Knowing the Matthew Price of everything and the value of nothing



For those paying attention at the back, a post earlier this week presented evidence of strong pro-immigration bias from Today's newly-appointed 'chief correspondent' Matthew Price. Doing my duty as a conscientious blogger, it's only right to follow it up as another report was broadcast later in the week which slightly qualifies my earlier criticism.

The earlier reports focused on heart-tugging personal stories from immigrants, on the downsides of the government's moves to cap benefits for immigrants, and on the pro-immigration views of various influential parties and experts. Friday's report, however, focused on the views of ordinary people in Dudley, many of whom expressed concerns about/opposition to immigration (including a Pakistani gentleman who said that immigration is good but that the government should cut down on immigrants from the EU and outside of the Commonwealth (i.e. keep immigration from countries like Pakistan flowing!))

This is good, and didn't try to hide what people really think.

However, being the BBC, it also had an undercurrent of pro-immigration bias.

Why Dudley? Well, check out how the Today website described the story:
How British is Britain? And is immigration, which has always been a part of life on these isles, making the country less British? Large numbers of people across the country believe the answer to that is 'yes', even if they are living in areas where there are relatively few foreign born residents.
Dudley is one of those areas. Checking out the demographics, it remains predominantly 'white', with a lower than average infusion of immigrants. So, the programme seemed to be asking, why on earth are they moaning about immigration when they have so few immigrants in their area?

Matthew Price restated that point later:
Looking around you can see this is overwhelmingly a white British town. Fewer foreigners are moving here than to other parts of the West Midlands. But that's not how it feels to many of the traders.
This smacks of the old BBC 'feelings over facts' point about immigration, I think - the idea that the public are uninformed and irrational.

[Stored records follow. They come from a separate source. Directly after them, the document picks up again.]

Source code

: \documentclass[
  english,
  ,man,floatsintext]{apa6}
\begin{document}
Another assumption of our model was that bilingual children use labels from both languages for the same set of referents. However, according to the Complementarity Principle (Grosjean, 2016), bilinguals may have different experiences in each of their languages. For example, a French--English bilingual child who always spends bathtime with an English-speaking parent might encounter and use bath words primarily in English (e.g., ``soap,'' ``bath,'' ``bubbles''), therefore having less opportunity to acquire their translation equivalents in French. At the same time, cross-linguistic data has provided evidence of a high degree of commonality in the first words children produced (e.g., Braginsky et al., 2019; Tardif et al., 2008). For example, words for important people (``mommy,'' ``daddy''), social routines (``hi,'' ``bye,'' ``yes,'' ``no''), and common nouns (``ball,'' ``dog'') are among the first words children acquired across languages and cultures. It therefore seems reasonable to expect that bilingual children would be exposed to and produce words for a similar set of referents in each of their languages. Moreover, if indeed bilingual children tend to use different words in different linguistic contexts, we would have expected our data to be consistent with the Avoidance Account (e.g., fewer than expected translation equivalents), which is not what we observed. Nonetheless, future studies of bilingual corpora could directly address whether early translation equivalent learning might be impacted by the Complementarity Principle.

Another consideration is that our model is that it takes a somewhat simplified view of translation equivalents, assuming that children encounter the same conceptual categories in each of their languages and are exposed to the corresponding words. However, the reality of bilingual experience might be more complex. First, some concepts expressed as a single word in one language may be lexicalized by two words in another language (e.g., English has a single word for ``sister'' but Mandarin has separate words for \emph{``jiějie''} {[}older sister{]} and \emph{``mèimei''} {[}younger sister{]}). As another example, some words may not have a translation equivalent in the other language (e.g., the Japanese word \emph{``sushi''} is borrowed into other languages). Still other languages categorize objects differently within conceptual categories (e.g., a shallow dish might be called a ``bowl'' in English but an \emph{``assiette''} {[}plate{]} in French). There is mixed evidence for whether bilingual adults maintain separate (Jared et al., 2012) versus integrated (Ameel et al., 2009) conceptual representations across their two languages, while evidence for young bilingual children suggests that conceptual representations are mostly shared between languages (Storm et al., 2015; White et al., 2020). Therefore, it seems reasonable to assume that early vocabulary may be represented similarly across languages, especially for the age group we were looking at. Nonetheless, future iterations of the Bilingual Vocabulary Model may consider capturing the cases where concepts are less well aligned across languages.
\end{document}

Matthew Price began in a boxing club where 'British Asians' and Poles mingle with the natives. He said it's the EU migrants "that are getting people talking". Someone at Biased BBC from the area, however (whose comment I can't find), said that it's actually a planned local mosque that's really getting up people's noses there (and Googling around seems to confirm that), but resentment at the effects of Muslim immigration clearly wasn't on Matthew Price's agenda. [Those demographics show that 'British Asians' are the local ethnic minority (5.6%) and that Muslims form 4.1% of the population there, with Jews having a 0.0% presence there]. 

Still, at least we got what to hear some of what the locals really think and UKIP will have found some of the comments very encouraging.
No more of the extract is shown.